3-4 新ジョブ
本日もよろしくお願いします。
命子は机に向かって、いつものように【魔導書作成・入門編】をチマチマとこなしていた。
この修行も、最初のうちは線もよれよれで1ページ写し描くのに時間が掛かっていたけれど、真剣に打ち込めば打ち込むほどに、描写力や描写速度が上がっていった。最近の描写なんてかなりカッコいい。

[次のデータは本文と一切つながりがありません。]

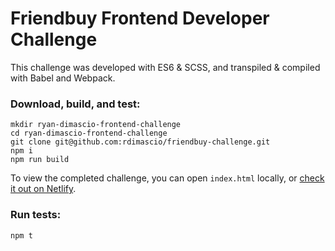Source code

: # Friendbuy Frontend Developer Challenge

This challenge was developed with ES6 & SCSS, and transpiled & compiled with Babel and Webpack.

### Download, build, and test:

```
mkdir ryan-dimascio-frontend-challenge
cd ryan-dimascio-frontend-challenge
git clone git@github.com:rdimascio/friendbuy-challenge.git
npm i
npm run build
```

To view the completed challenge, you can open `index.html` locally, or [check it out on Netlify](https://sleepy-golick-73fdd0.netlify.app).

### Run tests:

```
npm t
```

【魔導書作成・入門編】も一種の成長促進系スキルなのだろうと、命子は考えていた。
本日で修行を始めたあの日から通算して、3冊目のノートを図形や記号で埋めた。
これにより魔導書を1冊まるまる複写したことになる。
パラパラとめくり、我ながらカッコいいノートが出来上がったものだぜ、と命子は思う。
念のために装備する意思を込めるが、魔導書にはなっていなかった。力を宿すには別の要因が必要なのだろう。
さて、寝ようかな、という段になり、命子はこれまたいつものように、ステータスを開く。
「わぁ、やった!」
命子は思わず歓声を漏らした。
【魔導書作成・入門編】がスキル化されていたのだ。
条件はなんだったのかな、と考えた時、3つパッと思いついた。
1つは1冊まるまる描写したこと。
1つは、複写能力が非常に高くなったこと。これが一番関係がありそうに思えた。
最後の1つは、無限鳥居で4日間戦い抜いたこと。あの4日間で魔導書に対する理解がとても深まったように思えるのだ。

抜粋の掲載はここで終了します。